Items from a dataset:
*** Begin section ***
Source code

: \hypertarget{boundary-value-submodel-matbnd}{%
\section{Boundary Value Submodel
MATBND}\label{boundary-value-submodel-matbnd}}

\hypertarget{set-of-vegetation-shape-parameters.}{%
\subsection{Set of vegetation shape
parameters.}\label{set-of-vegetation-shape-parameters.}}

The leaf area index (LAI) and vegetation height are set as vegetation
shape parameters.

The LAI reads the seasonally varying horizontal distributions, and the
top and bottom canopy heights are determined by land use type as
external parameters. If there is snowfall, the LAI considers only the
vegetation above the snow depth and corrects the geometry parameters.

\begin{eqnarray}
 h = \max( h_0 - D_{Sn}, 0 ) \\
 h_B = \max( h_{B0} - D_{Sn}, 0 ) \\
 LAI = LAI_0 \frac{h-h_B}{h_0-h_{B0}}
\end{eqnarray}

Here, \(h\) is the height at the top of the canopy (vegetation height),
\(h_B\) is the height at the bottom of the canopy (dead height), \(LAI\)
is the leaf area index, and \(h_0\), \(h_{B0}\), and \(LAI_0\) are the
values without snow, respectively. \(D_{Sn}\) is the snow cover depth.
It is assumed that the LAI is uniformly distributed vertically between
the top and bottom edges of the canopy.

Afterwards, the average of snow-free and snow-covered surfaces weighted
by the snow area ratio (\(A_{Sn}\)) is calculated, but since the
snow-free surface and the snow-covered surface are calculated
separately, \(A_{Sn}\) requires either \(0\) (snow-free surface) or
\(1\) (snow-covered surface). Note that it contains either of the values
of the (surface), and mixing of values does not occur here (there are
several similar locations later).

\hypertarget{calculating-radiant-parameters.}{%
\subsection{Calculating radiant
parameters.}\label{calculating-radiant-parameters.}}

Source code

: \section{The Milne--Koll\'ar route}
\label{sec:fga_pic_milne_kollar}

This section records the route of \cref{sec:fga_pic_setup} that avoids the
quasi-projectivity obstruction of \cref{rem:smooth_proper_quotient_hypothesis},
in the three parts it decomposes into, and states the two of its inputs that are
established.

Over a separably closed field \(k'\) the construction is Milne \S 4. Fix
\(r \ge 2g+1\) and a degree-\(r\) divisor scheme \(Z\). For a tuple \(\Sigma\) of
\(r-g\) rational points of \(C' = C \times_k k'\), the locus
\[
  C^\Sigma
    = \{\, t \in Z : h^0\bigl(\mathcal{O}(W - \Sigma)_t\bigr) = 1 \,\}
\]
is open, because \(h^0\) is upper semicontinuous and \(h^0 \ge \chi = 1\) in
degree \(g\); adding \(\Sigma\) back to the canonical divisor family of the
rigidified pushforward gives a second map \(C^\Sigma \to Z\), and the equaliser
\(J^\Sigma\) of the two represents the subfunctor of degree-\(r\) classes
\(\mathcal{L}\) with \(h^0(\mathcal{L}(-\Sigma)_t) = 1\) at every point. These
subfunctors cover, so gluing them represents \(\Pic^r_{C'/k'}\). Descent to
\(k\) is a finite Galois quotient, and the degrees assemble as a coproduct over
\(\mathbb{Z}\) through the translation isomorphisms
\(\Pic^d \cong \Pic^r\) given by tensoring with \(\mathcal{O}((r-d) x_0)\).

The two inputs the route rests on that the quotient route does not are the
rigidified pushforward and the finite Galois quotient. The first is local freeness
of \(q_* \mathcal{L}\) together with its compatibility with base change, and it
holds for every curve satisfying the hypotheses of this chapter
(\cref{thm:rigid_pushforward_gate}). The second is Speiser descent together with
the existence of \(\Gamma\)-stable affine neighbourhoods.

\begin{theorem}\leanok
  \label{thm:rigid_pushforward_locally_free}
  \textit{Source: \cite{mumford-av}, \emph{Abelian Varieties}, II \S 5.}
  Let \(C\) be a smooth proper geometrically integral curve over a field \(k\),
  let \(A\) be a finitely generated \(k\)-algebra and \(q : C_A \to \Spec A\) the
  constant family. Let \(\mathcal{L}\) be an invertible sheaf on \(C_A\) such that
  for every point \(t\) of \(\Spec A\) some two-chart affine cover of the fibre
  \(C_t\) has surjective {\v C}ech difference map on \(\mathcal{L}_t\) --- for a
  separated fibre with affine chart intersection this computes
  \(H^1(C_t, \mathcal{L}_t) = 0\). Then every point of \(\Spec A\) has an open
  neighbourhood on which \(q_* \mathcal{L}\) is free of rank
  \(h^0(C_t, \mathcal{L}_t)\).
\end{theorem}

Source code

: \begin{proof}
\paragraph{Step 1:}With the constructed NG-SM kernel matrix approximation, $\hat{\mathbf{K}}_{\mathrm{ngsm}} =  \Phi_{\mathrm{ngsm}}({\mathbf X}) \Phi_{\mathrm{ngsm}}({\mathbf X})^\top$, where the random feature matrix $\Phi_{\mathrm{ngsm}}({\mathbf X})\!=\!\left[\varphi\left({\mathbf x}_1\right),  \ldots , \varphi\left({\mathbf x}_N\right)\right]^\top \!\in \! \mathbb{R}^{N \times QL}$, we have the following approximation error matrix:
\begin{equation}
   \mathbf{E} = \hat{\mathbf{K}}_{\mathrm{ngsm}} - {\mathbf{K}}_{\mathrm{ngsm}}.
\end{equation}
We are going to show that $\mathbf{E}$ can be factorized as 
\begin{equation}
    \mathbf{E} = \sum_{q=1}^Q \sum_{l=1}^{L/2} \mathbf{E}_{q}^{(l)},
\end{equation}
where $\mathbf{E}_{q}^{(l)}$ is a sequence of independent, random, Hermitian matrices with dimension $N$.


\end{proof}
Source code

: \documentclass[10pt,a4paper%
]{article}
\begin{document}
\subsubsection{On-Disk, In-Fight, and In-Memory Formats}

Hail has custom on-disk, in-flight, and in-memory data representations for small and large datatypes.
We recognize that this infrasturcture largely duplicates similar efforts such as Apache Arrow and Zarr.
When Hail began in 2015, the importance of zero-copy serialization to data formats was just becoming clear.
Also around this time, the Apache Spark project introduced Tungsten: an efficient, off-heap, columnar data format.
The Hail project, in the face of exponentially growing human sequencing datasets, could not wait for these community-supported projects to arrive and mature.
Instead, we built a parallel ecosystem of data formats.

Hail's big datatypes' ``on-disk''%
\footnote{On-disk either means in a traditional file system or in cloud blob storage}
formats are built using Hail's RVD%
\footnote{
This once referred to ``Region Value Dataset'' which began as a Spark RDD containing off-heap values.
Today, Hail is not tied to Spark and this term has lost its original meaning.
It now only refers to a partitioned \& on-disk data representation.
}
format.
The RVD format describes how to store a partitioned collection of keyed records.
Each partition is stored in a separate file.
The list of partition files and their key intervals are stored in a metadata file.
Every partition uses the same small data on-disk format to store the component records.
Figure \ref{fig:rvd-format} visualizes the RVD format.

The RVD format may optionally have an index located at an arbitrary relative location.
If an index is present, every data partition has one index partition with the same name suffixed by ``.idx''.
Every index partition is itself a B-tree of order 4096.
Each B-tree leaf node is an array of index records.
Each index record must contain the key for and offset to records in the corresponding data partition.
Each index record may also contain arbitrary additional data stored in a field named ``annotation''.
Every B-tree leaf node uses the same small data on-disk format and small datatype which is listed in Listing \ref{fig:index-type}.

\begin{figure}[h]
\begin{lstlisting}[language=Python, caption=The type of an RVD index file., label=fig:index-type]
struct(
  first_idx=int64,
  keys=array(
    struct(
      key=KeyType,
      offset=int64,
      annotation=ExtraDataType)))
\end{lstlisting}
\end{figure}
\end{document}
*** End section ***
About this task
All of the entries should be output exactly as they appear above.

Final answer
Source code

: \hypertarget{boundary-value-submodel-matbnd}{%
\section{Boundary Value Submodel
MATBND}\label{boundary-value-submodel-matbnd}}

\hypertarget{set-of-vegetation-shape-parameters.}{%
\subsection{Set of vegetation shape
parameters.}\label{set-of-vegetation-shape-parameters.}}

The leaf area index (LAI) and vegetation height are set as vegetation
shape parameters.

The LAI reads the seasonally varying horizontal distributions, and the
top and bottom canopy heights are determined by land use type as
external parameters. If there is snowfall, the LAI considers only the
vegetation above the snow depth and corrects the geometry parameters.

\begin{eqnarray}
 h = \max( h_0 - D_{Sn}, 0 ) \\
 h_B = \max( h_{B0} - D_{Sn}, 0 ) \\
 LAI = LAI_0 \frac{h-h_B}{h_0-h_{B0}}
\end{eqnarray}

Here, \(h\) is the height at the top of the canopy (vegetation height),
\(h_B\) is the height at the bottom of the canopy (dead height), \(LAI\)
is the leaf area index, and \(h_0\), \(h_{B0}\), and \(LAI_0\) are the
values without snow, respectively. \(D_{Sn}\) is the snow cover depth.
It is assumed that the LAI is uniformly distributed vertically between
the top and bottom edges of the canopy.

Afterwards, the average of snow-free and snow-covered surfaces weighted
by the snow area ratio (\(A_{Sn}\)) is calculated, but since the
snow-free surface and the snow-covered surface are calculated
separately, \(A_{Sn}\) requires either \(0\) (snow-free surface) or
\(1\) (snow-covered surface). Note that it contains either of the values
of the (surface), and mixing of values does not occur here (there are
several similar locations later).

\hypertarget{calculating-radiant-parameters.}{%
\subsection{Calculating radiant
parameters.}\label{calculating-radiant-parameters.}}

Source code

: \section{The Milne--Koll\'ar route}
\label{sec:fga_pic_milne_kollar}

This section records the route of \cref{sec:fga_pic_setup} that avoids the
quasi-projectivity obstruction of \cref{rem:smooth_proper_quotient_hypothesis},
in the three parts it decomposes into, and states the two of its inputs that are
established.

Over a separably closed field \(k'\) the construction is Milne \S 4. Fix
\(r \ge 2g+1\) and a degree-\(r\) divisor scheme \(Z\). For a tuple \(\Sigma\) of
\(r-g\) rational points of \(C' = C \times_k k'\), the locus
\[
  C^\Sigma
    = \{\, t \in Z : h^0\bigl(\mathcal{O}(W - \Sigma)_t\bigr) = 1 \,\}
\]
is open, because \(h^0\) is upper semicontinuous and \(h^0 \ge \chi = 1\) in
degree \(g\); adding \(\Sigma\) back to the canonical divisor family of the
rigidified pushforward gives a second map \(C^\Sigma \to Z\), and the equaliser
\(J^\Sigma\) of the two represents the subfunctor of degree-\(r\) classes
\(\mathcal{L}\) with \(h^0(\mathcal{L}(-\Sigma)_t) = 1\) at every point. These
subfunctors cover, so gluing them represents \(\Pic^r_{C'/k'}\). Descent to
\(k\) is a finite Galois quotient, and the degrees assemble as a coproduct over
\(\mathbb{Z}\) through the translation isomorphisms
\(\Pic^d \cong \Pic^r\) given by tensoring with \(\mathcal{O}((r-d) x_0)\).

The two inputs the route rests on that the quotient route does not are the
rigidified pushforward and the finite Galois quotient. The first is local freeness
of \(q_* \mathcal{L}\) together with its compatibility with base change, and it
holds for every curve satisfying the hypotheses of this chapter
(\cref{thm:rigid_pushforward_gate}). The second is Speiser descent together with
the existence of \(\Gamma\)-stable affine neighbourhoods.

\begin{theorem}\leanok
  \label{thm:rigid_pushforward_locally_free}
  \textit{Source: \cite{mumford-av}, \emph{Abelian Varieties}, II \S 5.}
  Let \(C\) be a smooth proper geometrically integral curve over a field \(k\),
  let \(A\) be a finitely generated \(k\)-algebra and \(q : C_A \to \Spec A\) the
  constant family. Let \(\mathcal{L}\) be an invertible sheaf on \(C_A\) such that
  for every point \(t\) of \(\Spec A\) some two-chart affine cover of the fibre
  \(C_t\) has surjective {\v C}ech difference map on \(\mathcal{L}_t\) --- for a
  separated fibre with affine chart intersection this computes
  \(H^1(C_t, \mathcal{L}_t) = 0\). Then every point of \(\Spec A\) has an open
  neighbourhood on which \(q_* \mathcal{L}\) is free of rank
  \(h^0(C_t, \mathcal{L}_t)\).
\end{theorem}

Source code

: \begin{proof}
\paragraph{Step 1:}With the constructed NG-SM kernel matrix approximation, $\hat{\mathbf{K}}_{\mathrm{ngsm}} =  \Phi_{\mathrm{ngsm}}({\mathbf X}) \Phi_{\mathrm{ngsm}}({\mathbf X})^\top$, where the random feature matrix $\Phi_{\mathrm{ngsm}}({\mathbf X})\!=\!\left[\varphi\left({\mathbf x}_1\right),  \ldots , \varphi\left({\mathbf x}_N\right)\right]^\top \!\in \! \mathbb{R}^{N \times QL}$, we have the following approximation error matrix:
\begin{equation}
   \mathbf{E} = \hat{\mathbf{K}}_{\mathrm{ngsm}} - {\mathbf{K}}_{\mathrm{ngsm}}.
\end{equation}
We are going to show that $\mathbf{E}$ can be factorized as 
\begin{equation}
    \mathbf{E} = \sum_{q=1}^Q \sum_{l=1}^{L/2} \mathbf{E}_{q}^{(l)},
\end{equation}
where $\mathbf{E}_{q}^{(l)}$ is a sequence of independent, random, Hermitian matrices with dimension $N$.


\end{proof}
Source code

: \documentclass[10pt,a4paper%
]{article}
\begin{document}
\subsubsection{On-Disk, In-Fight, and In-Memory Formats}

Hail has custom on-disk, in-flight, and in-memory data representations for small and large datatypes.
We recognize that this infrasturcture largely duplicates similar efforts such as Apache Arrow and Zarr.
When Hail began in 2015, the importance of zero-copy serialization to data formats was just becoming clear.
Also around this time, the Apache Spark project introduced Tungsten: an efficient, off-heap, columnar data format.
The Hail project, in the face of exponentially growing human sequencing datasets, could not wait for these community-supported projects to arrive and mature.
Instead, we built a parallel ecosystem of data formats.

Hail's big datatypes' ``on-disk''%
\footnote{On-disk either means in a traditional file system or in cloud blob storage}
formats are built using Hail's RVD%
\footnote{
This once referred to ``Region Value Dataset'' which began as a Spark RDD containing off-heap values.
Today, Hail is not tied to Spark and this term has lost its original meaning.
It now only refers to a partitioned \& on-disk data representation.
}
format.
The RVD format describes how to store a partitioned collection of keyed records.
Each partition is stored in a separate file.
The list of partition files and their key intervals are stored in a metadata file.
Every partition uses the same small data on-disk format to store the component records.
Figure \ref{fig:rvd-format} visualizes the RVD format.

The RVD format may optionally have an index located at an arbitrary relative location.
If an index is present, every data partition has one index partition with the same name suffixed by ``.idx''.
Every index partition is itself a B-tree of order 4096.
Each B-tree leaf node is an array of index records.
Each index record must contain the key for and offset to records in the corresponding data partition.
Each index record may also contain arbitrary additional data stored in a field named ``annotation''.
Every B-tree leaf node uses the same small data on-disk format and small datatype which is listed in Listing \ref{fig:index-type}.

\begin{figure}[h]
\begin{lstlisting}[language=Python, caption=The type of an RVD index file., label=fig:index-type]
struct(
  first_idx=int64,
  keys=array(
    struct(
      key=KeyType,
      offset=int64,
      annotation=ExtraDataType)))
\end{lstlisting}
\end{figure}
\end{document}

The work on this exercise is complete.